Sir, - Maev-Ann Wren is to be congratulated on her excellent series of articles on the Irish Health Services. She highlighted the difficulties that public patients face in gaining access to health care and, in particular, the long waiting-lists for non-life-threatening ("elective") surgery.
She also highlighted the underfunding of health services in Ireland relative to other developed nations and the extent to which the private sector is subsidised by the public sector. It is astonishing that private health insurance secures preferential access for approximately 40 per cent of the population while contributing a mere 9 per cent to total health spending.

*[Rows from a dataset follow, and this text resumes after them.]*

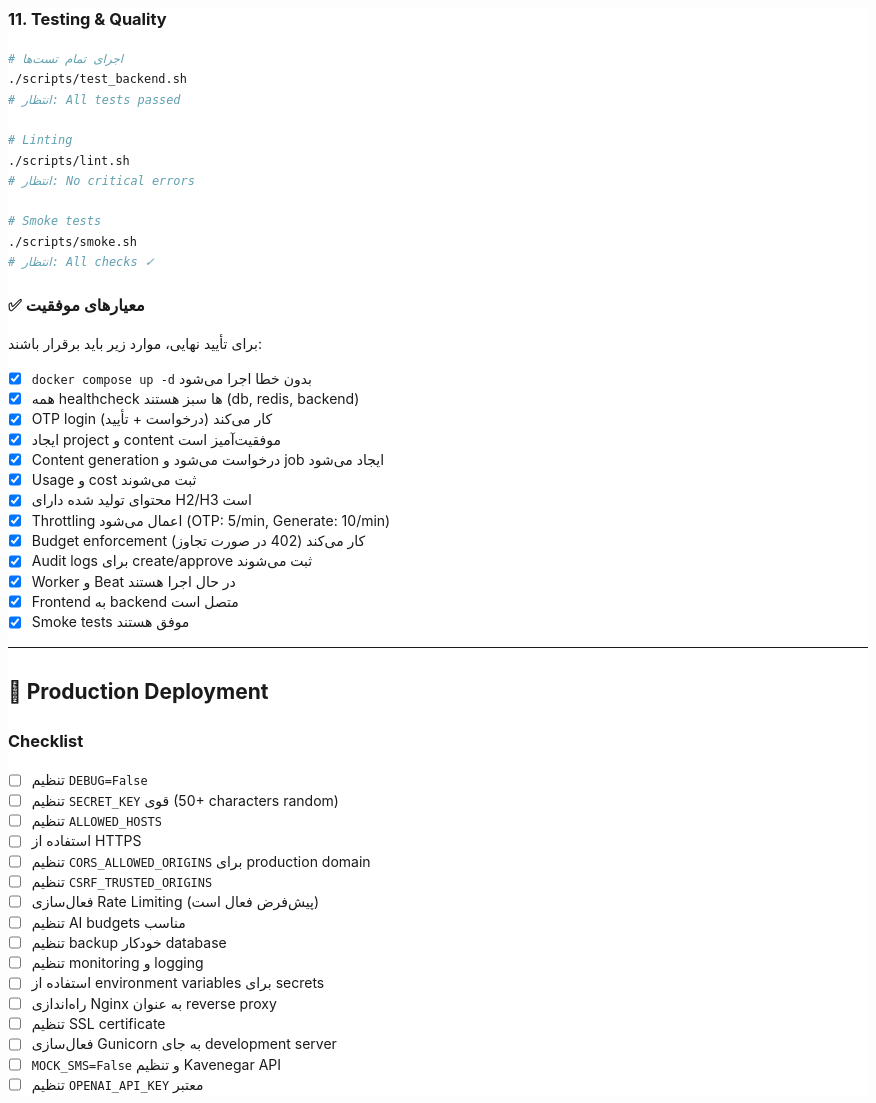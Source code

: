 ### 11. Testing & Quality

```bash
# اجرای تمام تست‌ها
./scripts/test_backend.sh
# انتظار: All tests passed

# Linting
./scripts/lint.sh
# انتظار: No critical errors

# Smoke tests
./scripts/smoke.sh
# انتظار: All checks ✓
```

### ✅ معیارهای موفقیت

برای تأیید نهایی، موارد زیر باید برقرار باشند:

- [x] `docker compose up -d` بدون خطا اجرا می‌شود
- [x] همه healthcheck ها سبز هستند (db, redis, backend)
- [x] OTP login کار می‌کند (درخواست + تأیید)
- [x] ایجاد project و content موفقیت‌آمیز است
- [x] Content generation درخواست می‌شود و job ایجاد می‌شود
- [x] Usage و cost ثبت می‌شوند
- [x] محتوای تولید شده دارای H2/H3 است
- [x] Throttling اعمال می‌شود (OTP: 5/min, Generate: 10/min)
- [x] Budget enforcement کار می‌کند (402 در صورت تجاوز)
- [x] Audit logs برای create/approve ثبت می‌شوند
- [x] Worker و Beat در حال اجرا هستند
- [x] Frontend به backend متصل است
- [x] Smoke tests موفق هستند

---

## 🚢 Production Deployment

### Checklist

- [ ] تنظیم `DEBUG=False`
- [ ] تنظیم `SECRET_KEY` قوی (50+ characters random)
- [ ] تنظیم `ALLOWED_HOSTS`
- [ ] استفاده از HTTPS
- [ ] تنظیم `CORS_ALLOWED_ORIGINS` برای production domain
- [ ] تنظیم `CSRF_TRUSTED_ORIGINS`
- [ ] فعال‌سازی Rate Limiting (پیش‌فرض فعال است)
- [ ] تنظیم AI budgets مناسب
- [ ] تنظیم backup خودکار database
- [ ] تنظیم monitoring و logging
- [ ] استفاده از environment variables برای secrets
- [ ] راه‌اندازی Nginx به عنوان reverse proxy
- [ ] تنظیم SSL certificate
- [ ] فعال‌سازی Gunicorn به جای development server
- [ ] `MOCK_SMS=False` و تنظیم Kavenegar API
- [ ] تنظیم `OPENAI_API_KEY` معتبر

There is a danger, however, that in our fixation with health services we lose sight of the major determinants of the health of our population. We must not equate health with health care and imagine that health services alone make a substantial contribution to the health of the population. Poverty, social and educational exclusion - with the attendant problems of obesity, poor nutrition, lack of exercise, smoking and psychological distress - are the fundamental determinants of people's health.
To ensure continued improvement in people's health and reduce inequalities related to social class and income, we must tackle these fundamental determinants. In particular, we must prioritise work on poverty and on social and educational disadvantage in childhood. Not alone, therefore, do we need to spend more on our health services, we need to spend more protecting and promoting the health of our population.
In the UK, the Labour government has appointed a Minister for Public Health. Perhaps a similar appointment in this country might ensure that our health agenda is not totally dominated by discussion of hospital services. - Yours, etc.,
Prof Ivan J. Perry, Department of Epidemiology and Public Health, University College Cork.